Just because you booked revenue or an expense on your income statement doesn’t mean any cash changed hands. You might not have to pay the expense for months or might have already bought the equipment you depreciated years ago.
The cash flow statement reconciles all the accounting mumbo-jumbo into cold, hard cash.
The cash flow from operations reconciles your net profit recorded on the income statement with all the non-cash expenses like depreciation and working capital. These expenses reduced your net profit but didn’t involve cash going out the door so you add them back to find the real cash generation power of your business.
Next, you account for the cash changes in buying or selling long-term assets as investments in your company. If you do record a cash flow statement, this is an important item to track how much you are reinvesting in your business for future growth.
Finally, you will record all the cash changes for financing which includes borrowing or repaying debt.
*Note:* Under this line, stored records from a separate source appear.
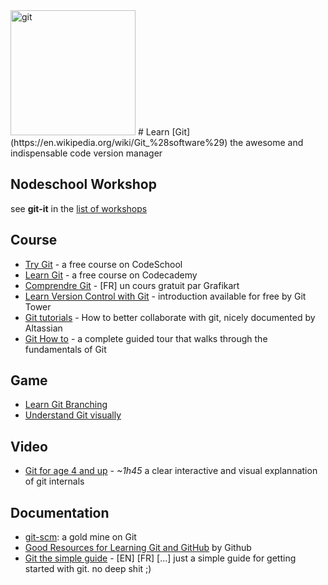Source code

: <img src="https://upload.wikimedia.org/wikipedia/commons/thumb/e/e0/Git-logo.svg/512px-Git-logo.svg.png" alt="git" width="200px"/>
# Learn [Git](https://en.wikipedia.org/wiki/Git_%28software%29)
the awesome and indispensable code version manager

## Nodeschool Workshop
see **git-it** in the [list of workshops](http://nodeschool.io/#workshoppers)

## Course
* [Try Git](https://www.codeschool.com/courses/try-git) - a free course on CodeSchool
* [Learn Git](https://www.codecademy.com/learn/learn-git) - a free course on Codecademy
* [Comprendre Git](https://www.grafikart.fr/formations/git) - [FR] un cours gratuit par Grafikart
* [Learn Version Control with Git](https://www.git-tower.com/learn/git/videos#episodes) - introduction available for free by Git Tower
* [Git tutorials](https://www.atlassian.com/git/tutorials/setting-up-a-repository) - How to better collaborate with git, nicely documented by Altassian
* [Git How to](https://githowto.com/) - a complete guided tour that walks through the fundamentals of Git

## Game
* [Learn Git Branching](http://pcottle.github.io/learnGitBranching/)
* [Understand Git visually](http://onlywei.github.io/explain-git-with-d3/)

## Video
* [Git for age 4 and up](https://www.youtube.com/watch?v=1ffBJ4sVUb4) - *~1h45* a clear interactive and visual explannation of git internals

## Documentation
* [git-scm](https://git-scm.com/): a gold mine on Git
* [Good Resources for Learning Git and GitHub](https://help.github.com/articles/good-resources-for-learning-git-and-github/) by Github
* [Git the simple guide](http://rogerdudler.github.io/git-guide/index.fr.html) - [EN] [FR] [...] just a simple guide for getting started with git. no deep shit ;)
The ending cash balance on any cash flow statement is carried over as the cash balance to your balance sheet. This number is calculated by taking the beginning cash balance for the accounting period, adding any sources of cash, and then subtracting any uses of cash.
Don’t Be Afraid of Small Business Accounting
The important thing in accounting is to not let the terms and formatting of the financial information scare you. If you’ve ever balanced your checkbook or even mentally thought through how much you have in the bank, you’ve done some accounting.
Small business accounting is simply keeping track of where you are using money and how it is producing profits. After you’ve accounted for transactions and written out the financial statements, come back to each item and ask yourself, “How has this item helped me make a profit? Has it been going up or down? Is there a way I can make it go the other way to increase my profits?”
Small business accounting doesn’t have to be complicated. Make it as easy as you need to keep your books consistent and let them help you make your business as successful as it could be.